Show Abstract | Download Original | Original Source | Check in Google Scholar | DOI: 10.30598/civica.13.1.1-10

Abstract

Penelitian ini bertujuan untuk mengetahui realita kehidupan masyarakat adat Negeri Soya pada era Revolusi Industri 4.0 serta dampak yang mereka rasakan akibat perkembangan tersebut. Revolusi Industri 4.0 dikenal sebagai era yang ditandai dengan kemajuan teknologi digital, otomatisasi, dan konektivitas yang sangat cepat. Kondisi ini membawa pengaruh yang signifikan terhadap berbagai aspek kehidupan masyarakat, termasuk komunitas adat yang selama ini dikenal memiliki tatanan nilai, norma, dan tradisi yang kuat. Jenis penelitian yang digunakan adalah deskriptif kualitatif, yang bertujuan untuk memberikan gambaran secara mendalam mengenai keadaan nyata di lapangan. Teknik pengumpulan data meliputi observasi langsung dan wawancara dengan tokoh adat serta masyarakat setempat, sehingga peneliti memperoleh pemahaman yang komprehensif mengenai situasi yang terjadi. Hasil penelitian menunjukkan bahwa masyarakat Negeri Soya merupakan komunitas adat yang sangat menjunjung tinggi nilai-nilai budaya dan warisan leluhur mereka. Namun, seiring berjalannya waktu dan semakin pesatnya perkembangan teknologi pada era Revolusi Industri 4.0, pola kehidupan mereka mengalami perubahan.
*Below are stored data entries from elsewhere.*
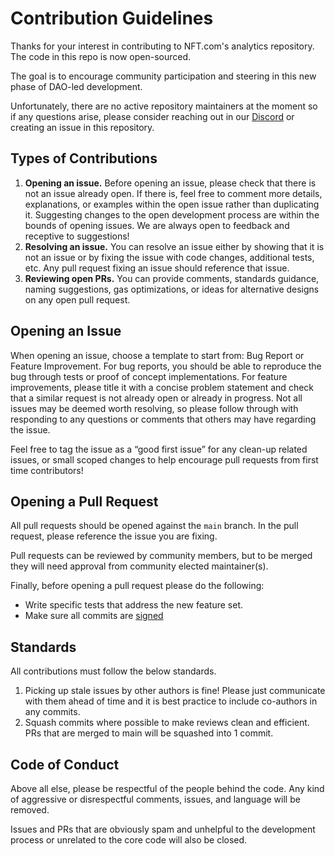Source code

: # Contribution Guidelines

Thanks for your interest in contributing to NFT.com's analytics repository. The code in this repo is now open-sourced.

The goal is to encourage community participation and steering in this new phase of DAO-led development.

Unfortunately, there are no active repository maintainers at the moment so if any questions arise, please consider reaching out in our [Discord](https://nft.com/discord) or creating an issue in this repository.

## Types of Contributions
1. **Opening an issue.** Before opening an issue, please check that there is not an issue already open. If there is, feel free to comment more details, explanations, or examples within the open issue rather than duplicating it. Suggesting changes to the open development process are within the bounds of opening issues. We are always open to feedback and receptive to suggestions!
2. **Resolving an issue.** You can resolve an issue either by showing that it is not an issue or by fixing the issue with code changes, additional tests, etc. Any pull request fixing an issue should reference that issue.
3. **Reviewing open PRs.** You can provide comments, standards guidance, naming suggestions, gas optimizations, or ideas for alternative designs on any open pull request.

## Opening an Issue
When opening an issue, choose a template to start from: Bug Report or Feature Improvement. For bug reports, you should be able to reproduce the bug through tests or proof of concept implementations. For feature improvements, please title it with a concise problem statement and check that a similar request is not already open or already in progress. Not all issues may be deemed worth resolving, so please follow through with responding to any questions or comments that others may have regarding the issue.

Feel free to tag the issue as a “good first issue” for any clean-up related issues, or small scoped changes to help encourage pull requests from first time contributors!

## Opening a Pull Request

All pull requests should be opened against the `main` branch.  In the pull request, please reference the issue you are fixing.

Pull requests can be reviewed by community members, but to be merged they will need approval from community elected maintainer(s).

Finally, before opening a pull request please do the following:

- Write specific tests that address the new feature set.
- Make sure all commits are [signed](https://docs.github.com/en/authentication/managing-commit-signature-verification/about-commit-signature-verification) 

## Standards

All contributions must follow the below standards.

1. Picking up stale issues by other authors is fine! Please just communicate with them ahead of time and it is best practice to include co-authors in any commits.
2. Squash commits where possible to make reviews clean and efficient. PRs that are merged to main will be squashed into 1 commit.

## Code of Conduct

Above all else, please be respectful of the people behind the code. Any kind of aggressive or disrespectful comments, issues, and language will be removed.

Issues and PRs that are obviously spam and unhelpful to the development process or unrelated to the core code will also be closed.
Perubahan tersebut terlihat pada cara berkomunikasi, mencari informasi, hingga pola kerja yang mulai memanfaatkan teknologi modern. Meskipun demikian, masyarakat Negeri Soya tetap berupaya mempertahankan tradisi dan kearifan lokal sebagai identitas yang membedakan mereka dari masyarakat umum. Dengan demikian, modernisasi dan adat istiadat berjalan berdampingan, meskipun tantangan untuk menjaga keseimbangannya semakin besar.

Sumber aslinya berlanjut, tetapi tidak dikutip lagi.